[Dataset entries]
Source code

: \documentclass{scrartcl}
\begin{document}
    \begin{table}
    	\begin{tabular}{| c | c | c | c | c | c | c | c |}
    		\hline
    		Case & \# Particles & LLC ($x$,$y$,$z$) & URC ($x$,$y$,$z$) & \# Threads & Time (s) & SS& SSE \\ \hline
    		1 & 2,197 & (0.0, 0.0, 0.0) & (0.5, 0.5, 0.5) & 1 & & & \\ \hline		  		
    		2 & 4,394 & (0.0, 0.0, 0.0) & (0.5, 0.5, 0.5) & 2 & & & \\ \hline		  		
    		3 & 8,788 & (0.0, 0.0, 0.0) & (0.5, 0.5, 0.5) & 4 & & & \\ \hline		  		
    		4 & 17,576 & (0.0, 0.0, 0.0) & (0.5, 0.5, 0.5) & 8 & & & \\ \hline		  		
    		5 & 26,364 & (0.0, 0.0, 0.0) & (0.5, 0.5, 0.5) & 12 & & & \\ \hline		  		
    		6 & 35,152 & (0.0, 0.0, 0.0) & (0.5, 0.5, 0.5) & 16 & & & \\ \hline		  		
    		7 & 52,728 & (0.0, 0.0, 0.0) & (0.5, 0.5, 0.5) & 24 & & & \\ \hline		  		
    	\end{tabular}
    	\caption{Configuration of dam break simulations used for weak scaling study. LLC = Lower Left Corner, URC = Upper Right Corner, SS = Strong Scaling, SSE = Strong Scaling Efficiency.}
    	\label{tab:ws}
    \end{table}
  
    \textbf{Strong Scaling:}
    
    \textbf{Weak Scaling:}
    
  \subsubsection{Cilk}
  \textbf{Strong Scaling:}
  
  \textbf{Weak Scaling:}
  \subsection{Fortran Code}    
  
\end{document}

* What this task involves *
The records shown above are to be copied exactly, every one of them.

* Response *
Source code

: \documentclass{scrartcl}
\begin{document}
    \begin{table}
    	\begin{tabular}{| c | c | c | c | c | c | c | c |}
    		\hline
    		Case & \# Particles & LLC ($x$,$y$,$z$) & URC ($x$,$y$,$z$) & \# Threads & Time (s) & SS& SSE \\ \hline
    		1 & 2,197 & (0.0, 0.0, 0.0) & (0.5, 0.5, 0.5) & 1 & & & \\ \hline		  		
    		2 & 4,394 & (0.0, 0.0, 0.0) & (0.5, 0.5, 0.5) & 2 & & & \\ \hline		  		
    		3 & 8,788 & (0.0, 0.0, 0.0) & (0.5, 0.5, 0.5) & 4 & & & \\ \hline		  		
    		4 & 17,576 & (0.0, 0.0, 0.0) & (0.5, 0.5, 0.5) & 8 & & & \\ \hline		  		
    		5 & 26,364 & (0.0, 0.0, 0.0) & (0.5, 0.5, 0.5) & 12 & & & \\ \hline		  		
    		6 & 35,152 & (0.0, 0.0, 0.0) & (0.5, 0.5, 0.5) & 16 & & & \\ \hline		  		
    		7 & 52,728 & (0.0, 0.0, 0.0) & (0.5, 0.5, 0.5) & 24 & & & \\ \hline		  		
    	\end{tabular}
    	\caption{Configuration of dam break simulations used for weak scaling study. LLC = Lower Left Corner, URC = Upper Right Corner, SS = Strong Scaling, SSE = Strong Scaling Efficiency.}
    	\label{tab:ws}
    \end{table}
  
    \textbf{Strong Scaling:}
    
    \textbf{Weak Scaling:}
    
  \subsubsection{Cilk}
  \textbf{Strong Scaling:}
  
  \textbf{Weak Scaling:}
  \subsection{Fortran Code}    
  
\end{document}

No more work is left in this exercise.